I could have simply assumed that the weight of the pretrained D was the problem, but these nan values don’t always appear and if I’m lucky, the training ends without nan occurring until the 100,000 iterations I set.
(In the example I showed above, it happened at the 20,000th iteration out of 100,000.)

In fact, I can see it in the debugger when I run

(Pdb++) p self._discriminator(I_gt_recon_sample, None)

command in the debugger, only 1 out of 5 or 6 times does the whole value come out as nan, the rest of the time it doesn’t.
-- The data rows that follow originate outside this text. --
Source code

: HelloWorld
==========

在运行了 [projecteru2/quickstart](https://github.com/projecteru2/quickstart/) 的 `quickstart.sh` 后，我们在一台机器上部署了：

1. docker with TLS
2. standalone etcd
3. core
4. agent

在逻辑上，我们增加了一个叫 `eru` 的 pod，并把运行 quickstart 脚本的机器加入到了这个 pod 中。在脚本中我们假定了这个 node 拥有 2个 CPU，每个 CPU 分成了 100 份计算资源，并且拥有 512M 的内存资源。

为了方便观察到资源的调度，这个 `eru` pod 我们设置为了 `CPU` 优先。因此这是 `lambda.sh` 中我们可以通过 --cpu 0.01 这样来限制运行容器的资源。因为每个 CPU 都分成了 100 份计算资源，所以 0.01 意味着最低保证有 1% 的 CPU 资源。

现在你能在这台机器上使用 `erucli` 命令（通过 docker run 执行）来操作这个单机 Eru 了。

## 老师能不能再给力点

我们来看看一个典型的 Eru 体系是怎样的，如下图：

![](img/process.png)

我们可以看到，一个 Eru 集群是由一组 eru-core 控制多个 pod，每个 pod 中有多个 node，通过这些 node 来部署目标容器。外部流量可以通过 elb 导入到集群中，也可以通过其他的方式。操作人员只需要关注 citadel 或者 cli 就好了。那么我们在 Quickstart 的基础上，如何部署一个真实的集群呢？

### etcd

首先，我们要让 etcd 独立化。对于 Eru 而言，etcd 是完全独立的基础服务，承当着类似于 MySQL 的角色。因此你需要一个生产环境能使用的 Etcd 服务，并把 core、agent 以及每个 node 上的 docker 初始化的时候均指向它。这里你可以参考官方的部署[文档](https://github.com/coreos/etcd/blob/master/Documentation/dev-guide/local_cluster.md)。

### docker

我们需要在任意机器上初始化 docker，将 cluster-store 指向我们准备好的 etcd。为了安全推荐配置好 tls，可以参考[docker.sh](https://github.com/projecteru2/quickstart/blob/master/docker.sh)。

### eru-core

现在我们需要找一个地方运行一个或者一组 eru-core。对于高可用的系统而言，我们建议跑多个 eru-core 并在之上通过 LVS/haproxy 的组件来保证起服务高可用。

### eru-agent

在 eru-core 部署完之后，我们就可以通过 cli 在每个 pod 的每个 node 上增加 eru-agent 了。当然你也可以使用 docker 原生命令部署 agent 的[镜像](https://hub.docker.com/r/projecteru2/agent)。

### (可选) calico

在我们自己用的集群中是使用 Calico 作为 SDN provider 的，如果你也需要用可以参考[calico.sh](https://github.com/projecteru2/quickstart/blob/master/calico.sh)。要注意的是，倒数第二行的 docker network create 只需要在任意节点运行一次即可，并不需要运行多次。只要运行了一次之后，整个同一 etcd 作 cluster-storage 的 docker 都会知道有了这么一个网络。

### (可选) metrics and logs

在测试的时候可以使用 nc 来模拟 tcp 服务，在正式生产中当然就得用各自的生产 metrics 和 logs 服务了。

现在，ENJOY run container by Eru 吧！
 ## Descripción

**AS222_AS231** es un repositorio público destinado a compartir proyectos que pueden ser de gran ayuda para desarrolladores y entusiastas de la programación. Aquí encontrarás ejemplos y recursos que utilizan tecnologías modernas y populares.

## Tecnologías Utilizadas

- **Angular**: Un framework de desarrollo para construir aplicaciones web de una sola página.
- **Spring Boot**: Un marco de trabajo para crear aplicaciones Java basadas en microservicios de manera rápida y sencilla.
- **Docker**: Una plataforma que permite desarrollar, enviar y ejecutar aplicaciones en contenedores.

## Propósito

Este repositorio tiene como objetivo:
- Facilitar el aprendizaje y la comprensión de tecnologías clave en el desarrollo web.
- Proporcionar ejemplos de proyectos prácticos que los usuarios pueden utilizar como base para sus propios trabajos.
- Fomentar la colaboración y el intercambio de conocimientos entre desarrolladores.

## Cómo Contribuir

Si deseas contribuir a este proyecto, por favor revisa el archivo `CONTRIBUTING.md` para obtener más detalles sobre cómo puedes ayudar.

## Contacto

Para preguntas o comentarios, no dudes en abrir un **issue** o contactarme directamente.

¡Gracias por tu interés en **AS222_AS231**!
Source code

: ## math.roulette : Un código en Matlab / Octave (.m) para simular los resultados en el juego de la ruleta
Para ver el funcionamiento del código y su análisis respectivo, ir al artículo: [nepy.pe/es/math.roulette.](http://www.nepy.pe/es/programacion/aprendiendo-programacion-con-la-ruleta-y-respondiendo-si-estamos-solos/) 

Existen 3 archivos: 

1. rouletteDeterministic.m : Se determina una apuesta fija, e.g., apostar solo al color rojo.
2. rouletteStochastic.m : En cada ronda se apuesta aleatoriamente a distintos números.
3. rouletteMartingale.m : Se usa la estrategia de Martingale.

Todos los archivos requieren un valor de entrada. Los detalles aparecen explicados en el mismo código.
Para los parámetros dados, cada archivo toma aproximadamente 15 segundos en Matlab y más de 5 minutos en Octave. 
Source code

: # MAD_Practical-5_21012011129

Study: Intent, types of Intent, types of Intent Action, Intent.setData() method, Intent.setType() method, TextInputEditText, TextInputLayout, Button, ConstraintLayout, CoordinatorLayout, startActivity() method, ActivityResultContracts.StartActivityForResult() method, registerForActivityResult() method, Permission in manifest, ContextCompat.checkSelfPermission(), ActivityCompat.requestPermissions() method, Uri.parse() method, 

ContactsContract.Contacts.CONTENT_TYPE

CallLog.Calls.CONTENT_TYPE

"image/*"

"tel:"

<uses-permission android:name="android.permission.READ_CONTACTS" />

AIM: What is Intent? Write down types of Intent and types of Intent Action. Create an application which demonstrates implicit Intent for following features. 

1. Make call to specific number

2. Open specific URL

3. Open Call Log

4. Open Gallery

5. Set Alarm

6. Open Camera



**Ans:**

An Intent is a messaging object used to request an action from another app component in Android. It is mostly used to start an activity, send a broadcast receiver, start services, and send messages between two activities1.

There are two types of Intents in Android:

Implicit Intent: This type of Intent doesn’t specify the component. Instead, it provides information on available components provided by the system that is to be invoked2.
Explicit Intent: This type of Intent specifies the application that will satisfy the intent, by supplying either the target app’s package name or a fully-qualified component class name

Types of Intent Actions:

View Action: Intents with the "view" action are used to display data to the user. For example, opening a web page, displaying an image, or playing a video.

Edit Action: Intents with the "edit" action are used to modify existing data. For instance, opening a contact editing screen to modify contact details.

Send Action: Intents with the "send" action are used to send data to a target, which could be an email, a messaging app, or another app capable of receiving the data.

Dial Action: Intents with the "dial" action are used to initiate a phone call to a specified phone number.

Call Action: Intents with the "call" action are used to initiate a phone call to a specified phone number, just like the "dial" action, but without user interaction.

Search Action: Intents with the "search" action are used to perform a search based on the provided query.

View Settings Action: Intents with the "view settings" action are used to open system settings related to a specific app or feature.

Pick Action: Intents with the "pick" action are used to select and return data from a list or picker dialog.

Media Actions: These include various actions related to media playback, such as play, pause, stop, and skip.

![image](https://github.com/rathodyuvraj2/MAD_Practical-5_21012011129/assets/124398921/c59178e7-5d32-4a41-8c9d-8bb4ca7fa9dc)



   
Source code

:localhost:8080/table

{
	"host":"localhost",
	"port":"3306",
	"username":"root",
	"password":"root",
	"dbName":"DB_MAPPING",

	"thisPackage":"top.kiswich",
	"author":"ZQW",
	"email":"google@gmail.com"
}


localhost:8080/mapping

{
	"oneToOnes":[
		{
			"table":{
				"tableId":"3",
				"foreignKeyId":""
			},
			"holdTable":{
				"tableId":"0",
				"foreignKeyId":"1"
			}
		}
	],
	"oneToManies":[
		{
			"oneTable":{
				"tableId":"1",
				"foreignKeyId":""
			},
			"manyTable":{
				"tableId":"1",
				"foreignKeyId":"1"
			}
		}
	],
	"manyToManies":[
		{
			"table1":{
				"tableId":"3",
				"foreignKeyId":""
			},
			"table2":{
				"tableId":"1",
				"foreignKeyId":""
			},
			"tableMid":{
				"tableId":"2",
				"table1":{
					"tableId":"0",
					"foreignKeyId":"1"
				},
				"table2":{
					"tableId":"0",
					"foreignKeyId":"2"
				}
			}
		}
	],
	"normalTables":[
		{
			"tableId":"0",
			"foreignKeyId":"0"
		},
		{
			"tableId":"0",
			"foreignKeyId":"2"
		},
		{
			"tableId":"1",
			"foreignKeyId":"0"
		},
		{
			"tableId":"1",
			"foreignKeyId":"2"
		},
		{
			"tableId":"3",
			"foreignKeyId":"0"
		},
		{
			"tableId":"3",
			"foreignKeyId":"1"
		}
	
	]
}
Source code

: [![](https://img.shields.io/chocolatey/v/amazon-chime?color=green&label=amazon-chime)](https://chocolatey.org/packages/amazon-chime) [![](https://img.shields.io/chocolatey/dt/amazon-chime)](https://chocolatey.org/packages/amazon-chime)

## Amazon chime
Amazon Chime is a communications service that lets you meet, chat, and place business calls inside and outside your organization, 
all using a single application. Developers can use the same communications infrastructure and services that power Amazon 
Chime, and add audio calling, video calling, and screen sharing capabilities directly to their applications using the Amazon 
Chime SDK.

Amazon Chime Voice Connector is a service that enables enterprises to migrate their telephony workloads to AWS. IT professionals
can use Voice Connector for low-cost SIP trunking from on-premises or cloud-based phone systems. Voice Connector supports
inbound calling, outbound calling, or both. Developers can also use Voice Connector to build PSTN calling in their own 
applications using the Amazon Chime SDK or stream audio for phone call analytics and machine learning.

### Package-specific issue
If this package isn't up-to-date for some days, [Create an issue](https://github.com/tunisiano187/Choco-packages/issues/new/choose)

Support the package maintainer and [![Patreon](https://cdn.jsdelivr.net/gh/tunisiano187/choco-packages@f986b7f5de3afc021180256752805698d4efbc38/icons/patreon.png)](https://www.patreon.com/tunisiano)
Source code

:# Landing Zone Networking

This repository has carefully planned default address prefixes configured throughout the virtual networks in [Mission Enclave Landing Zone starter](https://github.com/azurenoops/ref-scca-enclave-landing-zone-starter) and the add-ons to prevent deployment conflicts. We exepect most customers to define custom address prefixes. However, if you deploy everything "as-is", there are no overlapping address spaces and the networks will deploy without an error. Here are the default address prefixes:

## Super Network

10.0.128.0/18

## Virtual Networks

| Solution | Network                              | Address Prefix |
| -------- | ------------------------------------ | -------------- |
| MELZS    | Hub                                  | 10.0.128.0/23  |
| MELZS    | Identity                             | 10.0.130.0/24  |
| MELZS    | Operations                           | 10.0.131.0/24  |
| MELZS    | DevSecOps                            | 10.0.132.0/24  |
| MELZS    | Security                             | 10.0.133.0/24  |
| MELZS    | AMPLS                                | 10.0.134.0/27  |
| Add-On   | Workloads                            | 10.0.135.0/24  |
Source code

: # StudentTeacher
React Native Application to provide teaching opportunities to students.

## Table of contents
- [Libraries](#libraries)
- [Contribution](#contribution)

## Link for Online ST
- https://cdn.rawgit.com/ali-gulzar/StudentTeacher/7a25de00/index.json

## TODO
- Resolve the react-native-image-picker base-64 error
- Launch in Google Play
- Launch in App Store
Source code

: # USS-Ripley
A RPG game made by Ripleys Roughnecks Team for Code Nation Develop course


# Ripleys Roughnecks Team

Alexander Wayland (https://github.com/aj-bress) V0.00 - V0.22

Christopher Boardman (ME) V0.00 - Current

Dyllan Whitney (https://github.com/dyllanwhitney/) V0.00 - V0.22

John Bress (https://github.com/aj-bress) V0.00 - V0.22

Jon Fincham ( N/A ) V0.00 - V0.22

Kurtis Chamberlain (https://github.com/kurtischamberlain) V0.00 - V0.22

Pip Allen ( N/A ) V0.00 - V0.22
I checked the dtype of the discriminator parameter and the values are as follows:

(Pdb++) for param in self._discriminator.parameters(): print(param.dtype)

torch.float32
torch.float32
…

I am not sure what on earth is causing this to happen.
I am desperate for your help. How can I solve this problem of getting NAN sometimes?